# [Task description]
Each entry should be repeated exactly. Its pictures should not be.

Dataset extract below:

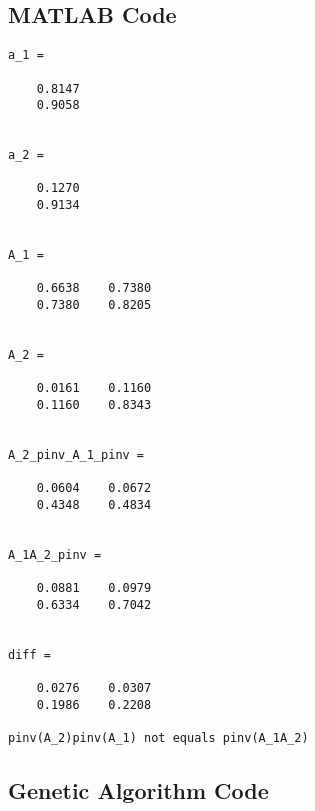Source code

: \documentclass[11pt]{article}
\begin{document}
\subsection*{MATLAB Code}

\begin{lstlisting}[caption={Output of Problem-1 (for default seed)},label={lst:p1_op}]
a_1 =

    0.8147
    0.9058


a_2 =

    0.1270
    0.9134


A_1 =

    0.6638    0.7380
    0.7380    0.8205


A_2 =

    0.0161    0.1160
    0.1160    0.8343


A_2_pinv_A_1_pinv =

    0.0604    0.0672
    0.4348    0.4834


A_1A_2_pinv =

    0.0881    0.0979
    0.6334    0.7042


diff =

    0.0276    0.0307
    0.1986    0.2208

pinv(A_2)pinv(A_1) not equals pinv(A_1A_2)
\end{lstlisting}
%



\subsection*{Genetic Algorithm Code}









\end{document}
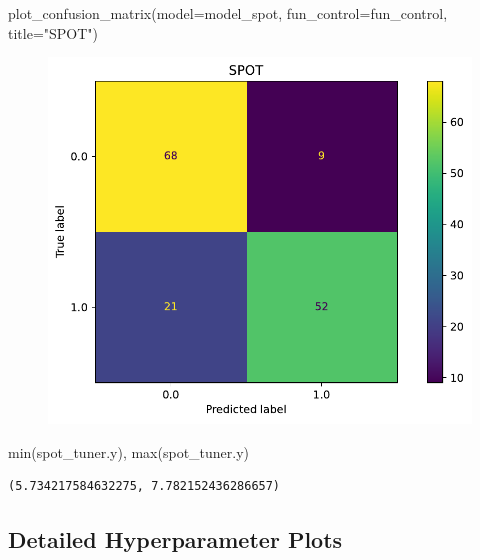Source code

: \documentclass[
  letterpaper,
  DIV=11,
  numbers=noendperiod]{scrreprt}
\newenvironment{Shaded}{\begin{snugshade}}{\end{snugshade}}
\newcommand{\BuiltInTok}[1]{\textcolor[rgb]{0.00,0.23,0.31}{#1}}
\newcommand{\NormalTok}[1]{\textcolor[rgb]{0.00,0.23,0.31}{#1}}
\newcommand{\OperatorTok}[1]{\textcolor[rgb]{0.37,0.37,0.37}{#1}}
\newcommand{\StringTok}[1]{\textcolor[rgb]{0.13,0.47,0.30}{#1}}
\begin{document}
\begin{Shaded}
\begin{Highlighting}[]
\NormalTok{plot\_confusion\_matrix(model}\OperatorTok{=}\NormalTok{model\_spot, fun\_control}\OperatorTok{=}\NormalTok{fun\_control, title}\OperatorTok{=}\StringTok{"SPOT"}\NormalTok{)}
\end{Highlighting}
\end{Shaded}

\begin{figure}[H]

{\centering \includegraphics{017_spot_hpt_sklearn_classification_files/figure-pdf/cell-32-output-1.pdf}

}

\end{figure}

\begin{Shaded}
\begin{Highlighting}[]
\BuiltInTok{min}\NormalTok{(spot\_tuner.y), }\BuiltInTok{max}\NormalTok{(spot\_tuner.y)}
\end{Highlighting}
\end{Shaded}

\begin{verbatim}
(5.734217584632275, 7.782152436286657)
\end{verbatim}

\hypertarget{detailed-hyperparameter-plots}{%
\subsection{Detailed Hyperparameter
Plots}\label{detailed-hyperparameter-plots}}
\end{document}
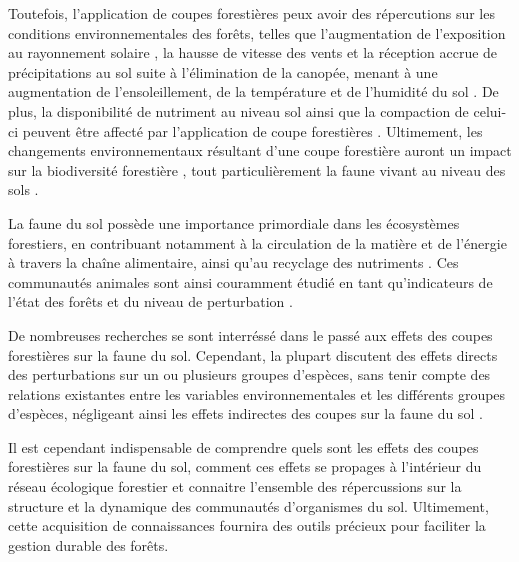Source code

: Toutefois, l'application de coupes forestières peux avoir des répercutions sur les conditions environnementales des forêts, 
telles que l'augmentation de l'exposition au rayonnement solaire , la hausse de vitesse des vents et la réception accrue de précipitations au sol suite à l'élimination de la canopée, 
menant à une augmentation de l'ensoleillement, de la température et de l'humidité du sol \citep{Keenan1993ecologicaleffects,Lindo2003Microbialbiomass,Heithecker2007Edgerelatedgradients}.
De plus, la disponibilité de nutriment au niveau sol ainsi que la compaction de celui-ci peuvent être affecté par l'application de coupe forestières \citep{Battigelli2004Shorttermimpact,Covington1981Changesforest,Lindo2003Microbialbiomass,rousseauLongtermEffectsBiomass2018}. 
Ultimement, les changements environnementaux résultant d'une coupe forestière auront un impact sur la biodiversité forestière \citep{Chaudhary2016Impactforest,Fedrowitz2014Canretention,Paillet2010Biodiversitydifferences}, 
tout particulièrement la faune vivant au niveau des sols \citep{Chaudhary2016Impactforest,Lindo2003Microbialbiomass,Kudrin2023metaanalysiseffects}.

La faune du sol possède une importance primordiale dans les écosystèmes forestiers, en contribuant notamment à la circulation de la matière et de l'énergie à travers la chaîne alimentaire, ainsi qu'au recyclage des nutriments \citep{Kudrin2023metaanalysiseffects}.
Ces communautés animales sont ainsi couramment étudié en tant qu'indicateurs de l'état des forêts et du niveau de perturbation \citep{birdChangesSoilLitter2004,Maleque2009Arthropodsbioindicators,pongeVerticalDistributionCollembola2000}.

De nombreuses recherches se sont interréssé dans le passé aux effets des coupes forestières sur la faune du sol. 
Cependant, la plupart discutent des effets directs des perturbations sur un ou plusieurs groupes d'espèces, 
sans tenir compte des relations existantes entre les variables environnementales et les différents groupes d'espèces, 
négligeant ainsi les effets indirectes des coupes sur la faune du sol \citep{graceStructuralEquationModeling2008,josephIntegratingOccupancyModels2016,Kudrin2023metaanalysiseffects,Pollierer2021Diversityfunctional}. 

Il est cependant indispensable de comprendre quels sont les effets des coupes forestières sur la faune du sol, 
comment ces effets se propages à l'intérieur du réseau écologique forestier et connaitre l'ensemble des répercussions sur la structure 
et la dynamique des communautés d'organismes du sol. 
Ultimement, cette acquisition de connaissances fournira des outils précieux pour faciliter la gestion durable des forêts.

End of Dataset extract.

# [Response area]
Source code

: \documentclass[11pt]{article}
\begin{document}
\subsection*{MATLAB Code}

\begin{lstlisting}[caption={Output of Problem-1 (for default seed)},label={lst:p1_op}]
a_1 =

    0.8147
    0.9058


a_2 =

    0.1270
    0.9134


A_1 =

    0.6638    0.7380
    0.7380    0.8205


A_2 =

    0.0161    0.1160
    0.1160    0.8343


A_2_pinv_A_1_pinv =

    0.0604    0.0672
    0.4348    0.4834


A_1A_2_pinv =

    0.0881    0.0979
    0.6334    0.7042


diff =

    0.0276    0.0307
    0.1986    0.2208

pinv(A_2)pinv(A_1) not equals pinv(A_1A_2)
\end{lstlisting}
%



\subsection*{Genetic Algorithm Code}









\end{document}
Source code

: \documentclass[
  letterpaper,
  DIV=11,
  numbers=noendperiod]{scrreprt}
\newenvironment{Shaded}{\begin{snugshade}}{\end{snugshade}}
\newcommand{\BuiltInTok}[1]{\textcolor[rgb]{0.00,0.23,0.31}{#1}}
\newcommand{\NormalTok}[1]{\textcolor[rgb]{0.00,0.23,0.31}{#1}}
\newcommand{\OperatorTok}[1]{\textcolor[rgb]{0.37,0.37,0.37}{#1}}
\newcommand{\StringTok}[1]{\textcolor[rgb]{0.13,0.47,0.30}{#1}}
\begin{document}
\begin{Shaded}
\begin{Highlighting}[]
\NormalTok{plot\_confusion\_matrix(model}\OperatorTok{=}\NormalTok{model\_spot, fun\_control}\OperatorTok{=}\NormalTok{fun\_control, title}\OperatorTok{=}\StringTok{"SPOT"}\NormalTok{)}
\end{Highlighting}
\end{Shaded}

\begin{figure}[H]

{\centering \includegraphics{017_spot_hpt_sklearn_classification_files/figure-pdf/cell-32-output-1.pdf}

}

\end{figure}

\begin{Shaded}
\begin{Highlighting}[]
\BuiltInTok{min}\NormalTok{(spot\_tuner.y), }\BuiltInTok{max}\NormalTok{(spot\_tuner.y)}
\end{Highlighting}
\end{Shaded}

\begin{verbatim}
(5.734217584632275, 7.782152436286657)
\end{verbatim}

\hypertarget{detailed-hyperparameter-plots}{%
\subsection{Detailed Hyperparameter
Plots}\label{detailed-hyperparameter-plots}}
\end{document}
Source code

: Toutefois, l'application de coupes forestières peux avoir des répercutions sur les conditions environnementales des forêts, 
telles que l'augmentation de l'exposition au rayonnement solaire , la hausse de vitesse des vents et la réception accrue de précipitations au sol suite à l'élimination de la canopée, 
menant à une augmentation de l'ensoleillement, de la température et de l'humidité du sol \citep{Keenan1993ecologicaleffects,Lindo2003Microbialbiomass,Heithecker2007Edgerelatedgradients}.
De plus, la disponibilité de nutriment au niveau sol ainsi que la compaction de celui-ci peuvent être affecté par l'application de coupe forestières \citep{Battigelli2004Shorttermimpact,Covington1981Changesforest,Lindo2003Microbialbiomass,rousseauLongtermEffectsBiomass2018}. 
Ultimement, les changements environnementaux résultant d'une coupe forestière auront un impact sur la biodiversité forestière \citep{Chaudhary2016Impactforest,Fedrowitz2014Canretention,Paillet2010Biodiversitydifferences}, 
tout particulièrement la faune vivant au niveau des sols \citep{Chaudhary2016Impactforest,Lindo2003Microbialbiomass,Kudrin2023metaanalysiseffects}.

La faune du sol possède une importance primordiale dans les écosystèmes forestiers, en contribuant notamment à la circulation de la matière et de l'énergie à travers la chaîne alimentaire, ainsi qu'au recyclage des nutriments \citep{Kudrin2023metaanalysiseffects}.
Ces communautés animales sont ainsi couramment étudié en tant qu'indicateurs de l'état des forêts et du niveau de perturbation \citep{birdChangesSoilLitter2004,Maleque2009Arthropodsbioindicators,pongeVerticalDistributionCollembola2000}.

De nombreuses recherches se sont interréssé dans le passé aux effets des coupes forestières sur la faune du sol. 
Cependant, la plupart discutent des effets directs des perturbations sur un ou plusieurs groupes d'espèces, 
sans tenir compte des relations existantes entre les variables environnementales et les différents groupes d'espèces, 
négligeant ainsi les effets indirectes des coupes sur la faune du sol \citep{graceStructuralEquationModeling2008,josephIntegratingOccupancyModels2016,Kudrin2023metaanalysiseffects,Pollierer2021Diversityfunctional}. 

Il est cependant indispensable de comprendre quels sont les effets des coupes forestières sur la faune du sol, 
comment ces effets se propages à l'intérieur du réseau écologique forestier et connaitre l'ensemble des répercussions sur la structure 
et la dynamique des communautés d'organismes du sol. 
Ultimement, cette acquisition de connaissances fournira des outils précieux pour faciliter la gestion durable des forêts.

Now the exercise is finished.